HtmlAgilityPack giving problems with malformed html
- by Kapil
I want to extract meaningful text out of an html document and I was using html-agility-pack for the same. Here is my code:
string convertedContent = HttpUtility.HtmlDecode(ConvertHtml(HtmlAgilityPack.HtmlEntity.DeEntitize(htmlAsString)));
ConvertHtml:
    public string ConvertHtml(string html)
    {
        HtmlDocument doc = new HtmlDocument();
        doc.LoadHtml(html);
        StringWriter sw = new StringWriter();
        ConvertTo(doc.DocumentNode, sw);
        sw.Flush();
        return sw.ToString();
    }
ConvertTo:
    public void ConvertTo(HtmlAgilityPack.HtmlNode node, TextWriter outText)
    {
        string html;
        switch (node.NodeType)
        {
            case HtmlAgilityPack.HtmlNodeType.Comment:
                // don't output comments
                break;
            case HtmlAgilityPack.HtmlNodeType.Document:
                foreach (HtmlNode subnode in node.ChildNodes)
                {
                  ConvertTo(subnode, outText);
                }
                break;
            case HtmlAgilityPack.HtmlNodeType.Text:
                // script and style must not be output
                string parentName = node.ParentNode.Name;
                if ((parentName == "script") || (parentName == "style"))

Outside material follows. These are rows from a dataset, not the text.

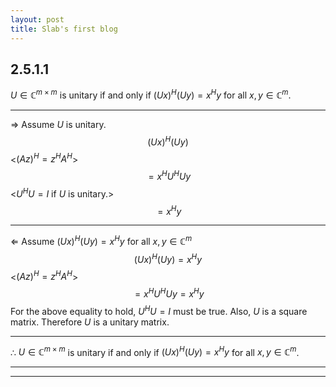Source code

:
 ```yaml
---
layout: post
title: Slab's first blog
---
```


## 2.5.1.1

$U\in \mathbb{C}^{m \times m}$ is unitary if and only if $(Ux)^H(Uy)=x^Hy$ for all $x,y \in \mathbb{C}^m$.

___

$\Rightarrow$ Assume $U$ is unitary.
$$(Ux)^H(Uy)$$
<$(Az)^H=z^HA^H$>
$$=x^HU^HUy$$
<$U^HU=I$ if $U$ is unitary.>
$$=x^Hy$$
_______________________________________________

$\Leftarrow$ Assume $(Ux)^H(Uy)=x^Hy$ for all $x,y \in \mathbb{C}^m$
$$(Ux)^H(Uy)=x^Hy$$
<$(Az)^H=z^HA^H$>
$$=x^HU^HUy=x^Hy$$
For the above equality to hold, $U^HU=I$ must be true. Also, $U$ is a square matrix. Therefore $U$ is a unitary matrix.

_______________________________________________
$\therefore$ $U\in \mathbb{C}^{m \times m}$ is unitary if and only if $(Ux)^H(Uy)=x^Hy$ for all $x,y \in \mathbb{C}^m$.

****
____
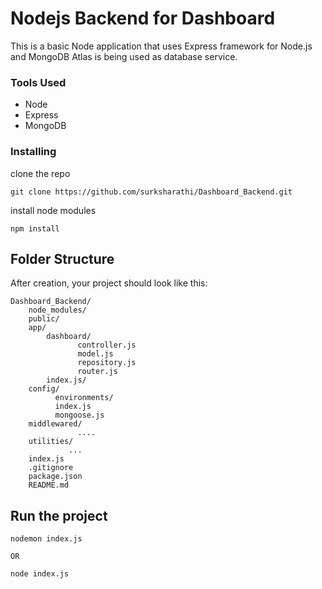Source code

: # Nodejs Backend for Dashboard

This is a basic Node application that uses Express framework for Node.js and MongoDB Atlas is being used as database service.

### Tools Used

- Node
- Express
- MongoDB

### Installing

clone the repo

```
git clone https://github.com/surksharathi/Dashboard_Backend.git
```

install node modules

```
npm install
```

## Folder Structure

After creation, your project should look like this:

```
Dashboard_Backend/
    node_modules/
    public/
    app/
    	dashboard/
               controller.js
               model.js
               repository.js
               router.js
        index.js/
    config/
          environments/
          index.js
          mongoose.js
    middlewared/
               ....
    utilities/
             ...
    index.js
    .gitignore
    package.json
    README.md
```

## Run the project

```
nodemon index.js

OR

node index.js
```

                    break;
                // get text
                html = ((HtmlTextNode)node).Text;
                // is it in fact a special closing node output as text?
                if (HtmlNode.IsOverlappedClosingElement(html))
                    break;
                // check the text is meaningful and not a bunch of whitespaces
                if (html.Trim().Length > 0)
                {
                    outText.Write(HtmlEntity.DeEntitize(html) + " ");
                }
                break;
            case HtmlAgilityPack.HtmlNodeType.Element:
                switch (node.Name)
                {
                    case "p":
                        // treat paragraphs as crlf
                        outText.Write("\r\n");
                        break;
                }
                if (node.HasChildNodes)
                {
                foreach (HtmlNode subnode in node.ChildNodes)
                 {
                  ConvertTo(subnode, outText);
                 }
                }
                break;
        }
    }
Now in some cases when the html pages are malformed (for example the following page - http://rareseeds.com/cart/products/Purple_of_Romagna_Artichoke-646-72.html has a malformed meta-tag like <meta content="text/html; charset=uft-8" http-equiv="Content-Type">) [Note "uft" instead of utf] my code is puking at the time I am trying to load the html document.
Can someone suggest me how can I overcome these malformed html pages and still extract relevant text out of a html document?
Thanks,
Kapil